**Material for this task:**

:::

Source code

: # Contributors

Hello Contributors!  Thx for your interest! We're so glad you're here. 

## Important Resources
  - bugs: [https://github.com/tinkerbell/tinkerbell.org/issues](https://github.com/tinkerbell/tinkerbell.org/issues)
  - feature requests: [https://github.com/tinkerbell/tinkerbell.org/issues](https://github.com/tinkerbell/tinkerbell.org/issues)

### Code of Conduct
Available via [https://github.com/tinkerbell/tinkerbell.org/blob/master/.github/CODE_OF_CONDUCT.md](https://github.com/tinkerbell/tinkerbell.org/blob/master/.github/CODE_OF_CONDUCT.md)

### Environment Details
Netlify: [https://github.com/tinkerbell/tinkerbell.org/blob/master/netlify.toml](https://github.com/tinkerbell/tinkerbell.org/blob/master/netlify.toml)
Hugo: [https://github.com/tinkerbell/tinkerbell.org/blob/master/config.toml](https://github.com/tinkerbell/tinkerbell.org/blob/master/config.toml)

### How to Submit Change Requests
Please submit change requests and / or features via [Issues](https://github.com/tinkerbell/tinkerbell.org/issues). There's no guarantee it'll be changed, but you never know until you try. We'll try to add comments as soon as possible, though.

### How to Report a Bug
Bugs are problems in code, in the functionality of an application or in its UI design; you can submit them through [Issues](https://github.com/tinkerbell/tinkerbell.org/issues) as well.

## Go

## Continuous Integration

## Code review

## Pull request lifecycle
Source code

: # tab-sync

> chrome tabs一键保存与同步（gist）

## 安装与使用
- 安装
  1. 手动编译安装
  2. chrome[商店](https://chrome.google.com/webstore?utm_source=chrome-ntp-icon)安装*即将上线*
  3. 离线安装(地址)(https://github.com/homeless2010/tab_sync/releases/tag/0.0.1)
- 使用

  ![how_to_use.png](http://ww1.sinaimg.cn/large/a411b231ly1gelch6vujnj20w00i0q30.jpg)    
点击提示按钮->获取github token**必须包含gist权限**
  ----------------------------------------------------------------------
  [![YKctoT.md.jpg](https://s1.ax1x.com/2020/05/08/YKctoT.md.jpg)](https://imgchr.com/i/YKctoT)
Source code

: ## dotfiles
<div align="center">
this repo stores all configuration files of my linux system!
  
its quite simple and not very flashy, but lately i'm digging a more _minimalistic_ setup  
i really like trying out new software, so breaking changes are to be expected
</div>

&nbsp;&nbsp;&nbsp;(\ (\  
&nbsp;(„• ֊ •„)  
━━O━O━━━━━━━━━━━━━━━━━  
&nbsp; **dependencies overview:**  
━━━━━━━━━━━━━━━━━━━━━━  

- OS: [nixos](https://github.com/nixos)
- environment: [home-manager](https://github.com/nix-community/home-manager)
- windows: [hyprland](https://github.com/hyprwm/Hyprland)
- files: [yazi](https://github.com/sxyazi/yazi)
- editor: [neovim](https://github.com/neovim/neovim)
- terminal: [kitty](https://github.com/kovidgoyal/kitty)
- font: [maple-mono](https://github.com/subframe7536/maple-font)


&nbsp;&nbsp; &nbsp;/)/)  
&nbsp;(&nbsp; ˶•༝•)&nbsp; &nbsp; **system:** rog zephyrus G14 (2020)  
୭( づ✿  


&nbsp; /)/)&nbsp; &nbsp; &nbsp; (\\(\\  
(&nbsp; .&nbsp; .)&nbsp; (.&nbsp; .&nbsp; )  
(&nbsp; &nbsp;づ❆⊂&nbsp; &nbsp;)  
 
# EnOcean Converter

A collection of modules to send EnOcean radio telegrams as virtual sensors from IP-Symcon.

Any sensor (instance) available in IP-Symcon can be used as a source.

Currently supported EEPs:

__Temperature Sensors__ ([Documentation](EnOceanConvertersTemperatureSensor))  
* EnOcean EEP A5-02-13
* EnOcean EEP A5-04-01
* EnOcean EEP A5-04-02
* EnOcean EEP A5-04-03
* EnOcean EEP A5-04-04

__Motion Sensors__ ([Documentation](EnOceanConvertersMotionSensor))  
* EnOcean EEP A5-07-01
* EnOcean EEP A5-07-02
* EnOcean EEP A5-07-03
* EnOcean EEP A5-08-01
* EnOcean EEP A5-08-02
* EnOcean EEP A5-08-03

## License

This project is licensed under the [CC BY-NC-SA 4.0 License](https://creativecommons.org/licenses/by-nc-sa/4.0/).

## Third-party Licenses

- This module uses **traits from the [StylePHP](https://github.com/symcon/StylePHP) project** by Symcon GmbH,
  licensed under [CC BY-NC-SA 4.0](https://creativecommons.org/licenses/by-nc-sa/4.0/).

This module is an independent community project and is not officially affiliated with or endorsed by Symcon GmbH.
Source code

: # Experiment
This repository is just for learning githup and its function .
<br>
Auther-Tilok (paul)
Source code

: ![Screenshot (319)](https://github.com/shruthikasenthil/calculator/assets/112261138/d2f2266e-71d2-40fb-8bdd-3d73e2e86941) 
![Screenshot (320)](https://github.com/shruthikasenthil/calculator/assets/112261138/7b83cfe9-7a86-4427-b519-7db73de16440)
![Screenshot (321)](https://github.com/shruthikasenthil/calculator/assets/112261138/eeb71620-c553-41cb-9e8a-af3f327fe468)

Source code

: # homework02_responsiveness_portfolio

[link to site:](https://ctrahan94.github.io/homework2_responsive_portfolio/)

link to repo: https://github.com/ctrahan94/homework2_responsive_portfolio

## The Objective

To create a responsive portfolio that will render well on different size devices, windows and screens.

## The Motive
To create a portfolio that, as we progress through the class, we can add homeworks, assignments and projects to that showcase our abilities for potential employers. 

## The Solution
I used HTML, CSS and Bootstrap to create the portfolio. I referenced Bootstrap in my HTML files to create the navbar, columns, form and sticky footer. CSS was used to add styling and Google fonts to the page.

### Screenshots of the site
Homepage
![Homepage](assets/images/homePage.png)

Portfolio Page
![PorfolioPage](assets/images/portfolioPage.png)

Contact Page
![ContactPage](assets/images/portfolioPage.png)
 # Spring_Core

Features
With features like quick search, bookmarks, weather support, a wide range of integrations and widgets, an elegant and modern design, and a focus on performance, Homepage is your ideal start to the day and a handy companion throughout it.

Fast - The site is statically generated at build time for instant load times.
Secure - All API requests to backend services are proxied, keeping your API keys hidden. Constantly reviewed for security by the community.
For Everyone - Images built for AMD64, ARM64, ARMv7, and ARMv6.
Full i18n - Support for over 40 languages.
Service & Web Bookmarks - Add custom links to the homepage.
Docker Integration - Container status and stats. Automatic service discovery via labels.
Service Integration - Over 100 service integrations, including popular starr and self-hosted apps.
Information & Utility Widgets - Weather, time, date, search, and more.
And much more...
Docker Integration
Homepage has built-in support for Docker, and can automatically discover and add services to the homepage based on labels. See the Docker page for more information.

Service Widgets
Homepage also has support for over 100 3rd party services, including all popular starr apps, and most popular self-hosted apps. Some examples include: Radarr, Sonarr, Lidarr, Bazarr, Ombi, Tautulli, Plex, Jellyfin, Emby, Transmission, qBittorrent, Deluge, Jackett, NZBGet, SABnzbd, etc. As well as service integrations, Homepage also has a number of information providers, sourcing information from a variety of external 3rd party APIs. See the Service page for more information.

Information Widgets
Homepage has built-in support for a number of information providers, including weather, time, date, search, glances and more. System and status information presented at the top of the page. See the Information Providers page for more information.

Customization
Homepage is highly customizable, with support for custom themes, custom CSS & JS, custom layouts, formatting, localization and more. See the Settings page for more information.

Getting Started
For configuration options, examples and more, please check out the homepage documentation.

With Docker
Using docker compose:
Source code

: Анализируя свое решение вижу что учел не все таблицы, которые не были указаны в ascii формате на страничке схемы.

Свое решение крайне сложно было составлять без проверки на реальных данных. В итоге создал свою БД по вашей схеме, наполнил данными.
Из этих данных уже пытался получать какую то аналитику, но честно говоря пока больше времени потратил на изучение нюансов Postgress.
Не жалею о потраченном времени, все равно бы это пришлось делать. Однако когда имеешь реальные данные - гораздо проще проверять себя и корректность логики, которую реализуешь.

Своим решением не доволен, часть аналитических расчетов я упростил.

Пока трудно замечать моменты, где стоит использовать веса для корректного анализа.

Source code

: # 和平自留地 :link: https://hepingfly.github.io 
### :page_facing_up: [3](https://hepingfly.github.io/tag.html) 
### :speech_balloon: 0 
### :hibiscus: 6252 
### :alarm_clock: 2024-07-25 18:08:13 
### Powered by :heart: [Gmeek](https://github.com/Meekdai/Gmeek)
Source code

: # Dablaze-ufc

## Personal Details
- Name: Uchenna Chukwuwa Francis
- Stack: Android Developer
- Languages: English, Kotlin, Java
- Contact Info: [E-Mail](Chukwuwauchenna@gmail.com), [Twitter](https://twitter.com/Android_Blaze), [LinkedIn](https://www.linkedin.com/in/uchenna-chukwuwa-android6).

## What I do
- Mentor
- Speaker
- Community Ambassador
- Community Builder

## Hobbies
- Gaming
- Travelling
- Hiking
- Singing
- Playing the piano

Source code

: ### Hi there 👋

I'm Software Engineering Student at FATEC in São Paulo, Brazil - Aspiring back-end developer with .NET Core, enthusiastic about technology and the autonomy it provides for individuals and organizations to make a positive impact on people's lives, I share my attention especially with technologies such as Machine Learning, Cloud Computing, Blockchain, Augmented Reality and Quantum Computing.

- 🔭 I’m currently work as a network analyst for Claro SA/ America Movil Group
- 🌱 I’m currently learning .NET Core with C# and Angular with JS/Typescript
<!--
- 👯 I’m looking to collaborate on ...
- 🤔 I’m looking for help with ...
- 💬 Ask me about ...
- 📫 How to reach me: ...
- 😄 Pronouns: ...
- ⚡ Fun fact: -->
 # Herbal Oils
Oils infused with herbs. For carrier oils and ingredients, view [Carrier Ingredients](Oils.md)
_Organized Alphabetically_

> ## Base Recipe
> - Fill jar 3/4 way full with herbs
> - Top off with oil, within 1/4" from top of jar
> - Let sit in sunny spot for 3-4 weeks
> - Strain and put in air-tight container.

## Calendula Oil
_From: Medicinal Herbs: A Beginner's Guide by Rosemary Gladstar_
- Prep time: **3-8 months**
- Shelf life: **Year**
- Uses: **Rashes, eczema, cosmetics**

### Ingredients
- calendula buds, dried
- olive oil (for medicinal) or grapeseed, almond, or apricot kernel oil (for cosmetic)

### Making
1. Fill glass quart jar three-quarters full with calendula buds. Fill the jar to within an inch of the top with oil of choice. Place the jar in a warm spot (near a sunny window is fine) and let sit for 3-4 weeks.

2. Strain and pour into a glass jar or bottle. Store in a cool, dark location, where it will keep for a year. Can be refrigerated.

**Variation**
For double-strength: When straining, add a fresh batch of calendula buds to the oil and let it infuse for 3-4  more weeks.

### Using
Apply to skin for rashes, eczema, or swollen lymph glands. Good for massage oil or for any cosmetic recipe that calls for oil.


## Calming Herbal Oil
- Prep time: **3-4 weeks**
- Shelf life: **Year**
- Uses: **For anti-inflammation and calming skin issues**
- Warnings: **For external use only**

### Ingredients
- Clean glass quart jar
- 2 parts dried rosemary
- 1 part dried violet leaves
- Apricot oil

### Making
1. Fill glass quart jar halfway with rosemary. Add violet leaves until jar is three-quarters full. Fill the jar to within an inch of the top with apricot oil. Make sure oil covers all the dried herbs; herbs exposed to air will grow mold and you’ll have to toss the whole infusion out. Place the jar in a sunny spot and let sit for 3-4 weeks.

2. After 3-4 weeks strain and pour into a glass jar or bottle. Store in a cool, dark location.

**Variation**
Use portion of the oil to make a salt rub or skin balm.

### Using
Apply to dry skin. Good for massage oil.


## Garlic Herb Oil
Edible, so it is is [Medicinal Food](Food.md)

:::

**What you should do:**
Return every line from the entries above that includes the word "about".

**Solution to the exercise:**
I'm Software Engineering Student at FATEC in São Paulo, Brazil - Aspiring back-end developer with .NET Core, enthusiastic about technology and the autonomy it provides for individuals and organizations to make a positive impact on people's lives, I share my attention especially with technologies such as Machine Learning, Cloud Computing, Blockchain, Augmented Reality and Quantum Computing.
- 💬 Ask me about ...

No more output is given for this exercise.